2. Memory Optimization

This matters because memory pressure is one of the first hard limits in deep learning. Focus on which tricks trade memory for compute, which reduce parameter footprint, and which simply change how work is scheduled.

[ ]:

import os

import torch
from torch import nn
from torch.utils.checkpoint import checkpoint

torch.manual_seed(47)
device = torch.device('cuda' if torch.cuda.is_available() else 'cpu')
check_mode = os.getenv('PYTORCH_INTRO_CHECK_MODE') == '1'

2.1. Parameter footprint

[ ]:

small = nn.Sequential(nn.Linear(128, 128), nn.ReLU(), nn.Linear(128, 10))
large = nn.Sequential(nn.Linear(128, 512), nn.ReLU(), nn.Linear(512, 512), nn.ReLU(), nn.Linear(512, 10))
small_params = sum(p.numel() for p in small.parameters())
large_params = sum(p.numel() for p in large.parameters())
print('small params:', small_params)
print('large params:', large_params)
assert large_params > small_params

2.2. Gradient accumulation

Accumulate several micro-batches before stepping the optimizer.

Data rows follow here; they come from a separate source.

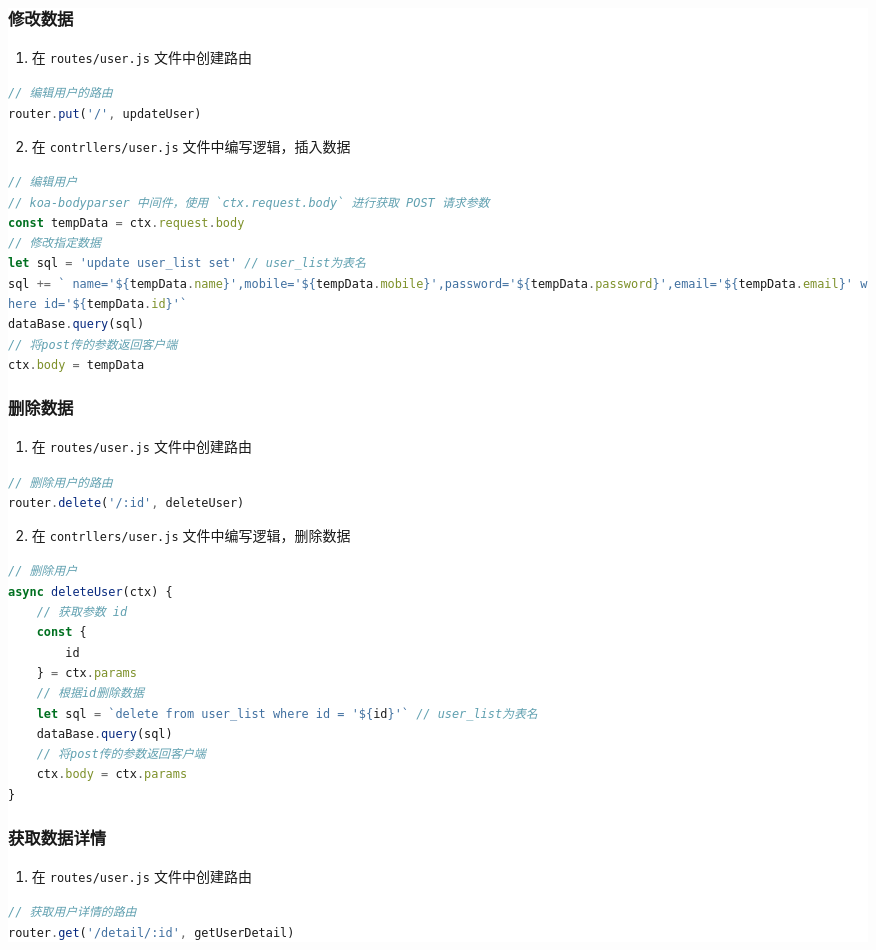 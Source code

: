 ### 修改数据

1. 在 `routes/user.js` 文件中创建路由

```js
// 编辑用户的路由
router.put('/', updateUser)
```

2. 在 `contrllers/user.js` 文件中编写逻辑，插入数据

```js
// 编辑用户
// koa-bodyparser 中间件，使用 `ctx.request.body` 进行获取 POST 请求参数
const tempData = ctx.request.body
// 修改指定数据
let sql = 'update user_list set' // user_list为表名
sql += ` name='${tempData.name}',mobile='${tempData.mobile}',password='${tempData.password}',email='${tempData.email}' where id='${tempData.id}'`
dataBase.query(sql)
// 将post传的参数返回客户端
ctx.body = tempData
```

### 删除数据

1. 在 `routes/user.js` 文件中创建路由

```js
// 删除用户的路由
router.delete('/:id', deleteUser)
```

2. 在 `contrllers/user.js` 文件中编写逻辑，删除数据

```js
// 删除用户
async deleteUser(ctx) {
    // 获取参数 id
    const {
        id
    } = ctx.params
    // 根据id删除数据
    let sql = `delete from user_list where id = '${id}'` // user_list为表名
    dataBase.query(sql)
    // 将post传的参数返回客户端
    ctx.body = ctx.params
}
```

### 获取数据详情

1. 在 `routes/user.js` 文件中创建路由

```js
// 获取用户详情的路由
router.get('/detail/:id', getUserDetail)
```

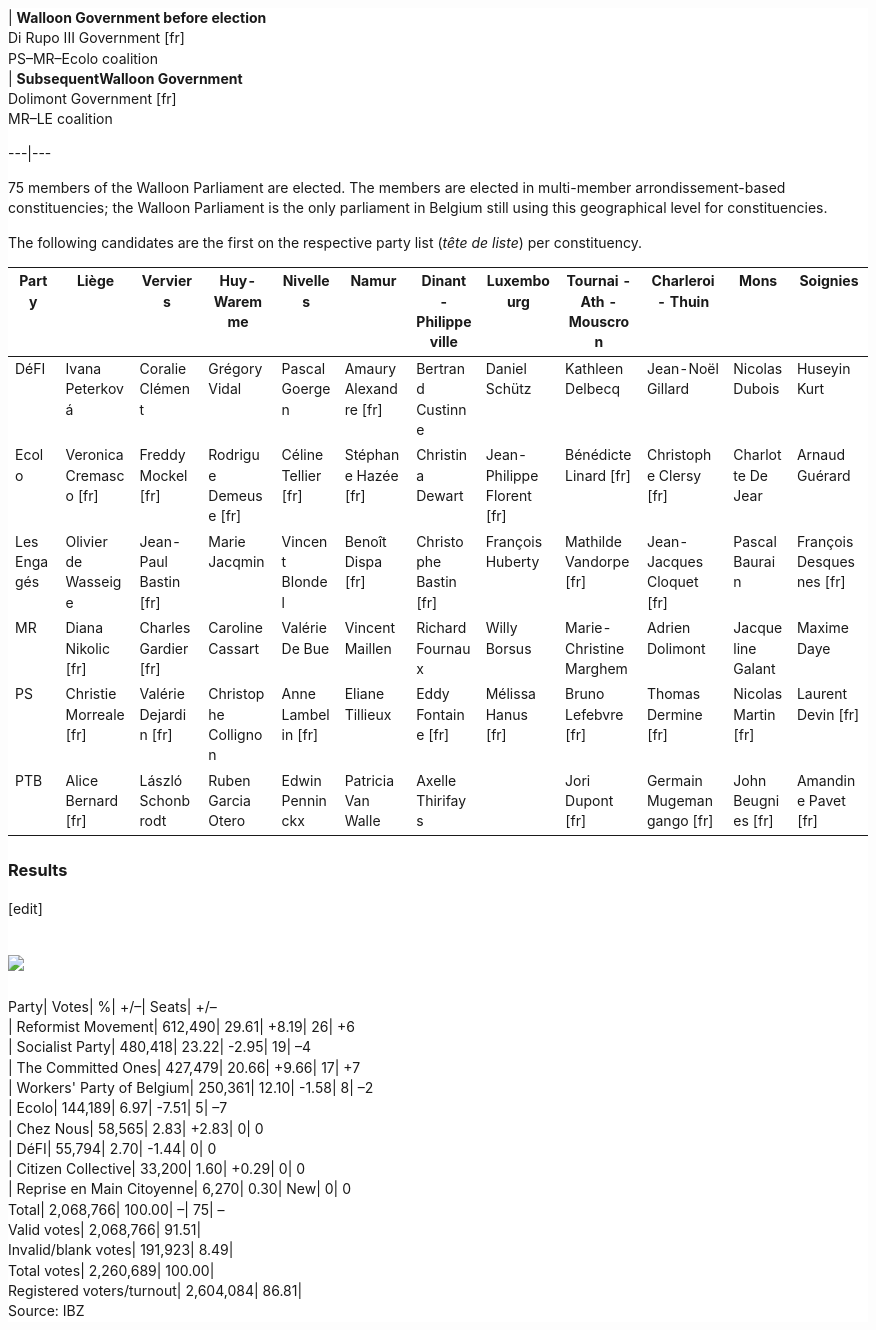 | **Walloon Government before election**  
Di Rupo III Government [fr]  
PS–MR–Ecolo coalition  
| **SubsequentWalloon Government**  
Dolimont Government [fr]  
MR–LE coalition  
  
---|---  
  
75 members of the Walloon Parliament are elected. The members are elected in
multi-member arrondissement-based constituencies; the Walloon Parliament is
the only parliament in Belgium still using this geographical level for
constituencies.

The following candidates are the first on the respective party list (_tête de
liste_) per constituency.

Party  | Liège  | Verviers  | Huy-Waremme  | Nivelles  | Namur  | Dinant - Philippeville  | Luxembourg  | Tournai - Ath - Mouscron  | Charleroi - Thuin  | Mons  | Soignies   
---|---|---|---|---|---|---|---|---|---|---|---  
| DéFI | Ivana Peterková | Coralie Clément | Grégory Vidal | Pascal Goergen | Amaury Alexandre [fr] | Bertrand Custinne | Daniel Schütz | Kathleen Delbecq | Jean-Noël Gillard | Nicolas Dubois | Huseyin Kurt  
| Ecolo | Veronica Cremasco [fr] | Freddy Mockel [fr] | Rodrigue Demeuse  [fr] | Céline Tellier [fr] | Stéphane Hazée [fr] | Christina Dewart | Jean-Philippe Florent [fr] | Bénédicte Linard [fr] | Christophe Clersy [fr] | Charlotte De Jear | Arnaud Guérard  
| Les Engagés | Olivier de Wasseige | Jean-Paul Bastin [fr] | Marie Jacqmin | Vincent Blondel | Benoît Dispa [fr] | Christophe Bastin [fr] | François Huberty | Mathilde Vandorpe [fr] | Jean-Jacques Cloquet [fr] | Pascal Baurain | François Desquesnes [fr]  
| MR | Diana Nikolic [fr] | Charles Gardier [fr] | Caroline Cassart | Valérie De Bue | Vincent Maillen | Richard Fournaux | Willy Borsus | Marie-Christine Marghem | Adrien Dolimont | Jacqueline Galant | Maxime Daye  
| PS | Christie Morreale [fr] | Valérie Dejardin [fr] | Christophe Collignon | Anne Lambelin [fr] | Eliane Tillieux | Eddy Fontaine [fr] | Mélissa Hanus [fr] | Bruno Lefebvre [fr] | Thomas Dermine [fr] | Nicolas Martin [fr] | Laurent Devin [fr]  
| PTB | Alice Bernard [fr] | László Schonbrodt | Ruben Garcia Otero | Edwin Penninckx | Patricia Van Walle | Axelle Thirifays |  | Jori Dupont [fr] | Germain Mugemangango [fr] | John Beugnies [fr] | Amandine Pavet [fr]  
  
### Results

[edit]

![](//upload.wikimedia.org/wikipedia/commons/thumb/3/34/2024_Walloon_Parliament.svg/360px-2024_Walloon_Parliament.svg.png)  
---  
Party| Votes| %| +/–| Seats| +/–  
| Reformist Movement| 612,490| 29.61| +8.19| 26| +6  
| Socialist Party| 480,418| 23.22| -2.95| 19| –4  
| The Committed Ones| 427,479| 20.66| +9.66| 17| +7  
| Workers' Party of Belgium| 250,361| 12.10| -1.58| 8| –2  
| Ecolo| 144,189| 6.97| -7.51| 5| –7  
| Chez Nous| 58,565| 2.83| +2.83| 0| 0  
| DéFI| 55,794| 2.70| -1.44| 0| 0  
| Citizen Collective| 33,200| 1.60| +0.29| 0| 0  
| Reprise en Main Citoyenne| 6,270| 0.30| New| 0| 0  
Total| 2,068,766| 100.00| –| 75| –  
Valid votes| 2,068,766| 91.51|  
Invalid/blank votes| 191,923| 8.49|  
Total votes| 2,260,689| 100.00|  
Registered voters/turnout| 2,604,084| 86.81|  
Source: IBZ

This reduces peak batch memory at the cost of more optimizer bookkeeping.

[ ]:

model = nn.Sequential(nn.Linear(64, 128), nn.ReLU(), nn.Linear(128, 2)).to(device)
optimizer = torch.optim.AdamW(model.parameters(), lr=1e-2)
criterion = nn.CrossEntropyLoss()
x = torch.randn(32, 64, device=device)
y = torch.randint(0, 2, (32,), device=device)
micro_batch_size = 8
accumulation_steps = x.shape[0] // micro_batch_size

optimizer.zero_grad(set_to_none=True)
for step in range(accumulation_steps):
    start = step * micro_batch_size
    end = start + micro_batch_size
    loss = criterion(model(x[start:end]), y[start:end]) / accumulation_steps
    loss.backward()
optimizer.step()
print('micro-batches:', accumulation_steps)
assert torch.isfinite(loss)

2.3. Activation checkpointing

Checkpointing trades compute for memory by recomputing part of the forward pass during backward.

[ ]:

block = nn.Sequential(nn.Linear(64, 64), nn.ReLU(), nn.Linear(64, 64), nn.ReLU()).to(device)
head = nn.Linear(64, 2).to(device)
input_tensor = torch.randn(16, 64, device=device, requires_grad=True)
target = torch.randint(0, 2, (16,), device=device)

def run_block(tensor):
    return block(tensor)

features = checkpoint(run_block, input_tensor, use_reentrant=False)
loss = criterion(head(features), target)
loss.backward()
print(round(loss.item(), 4))
assert input_tensor.grad is not None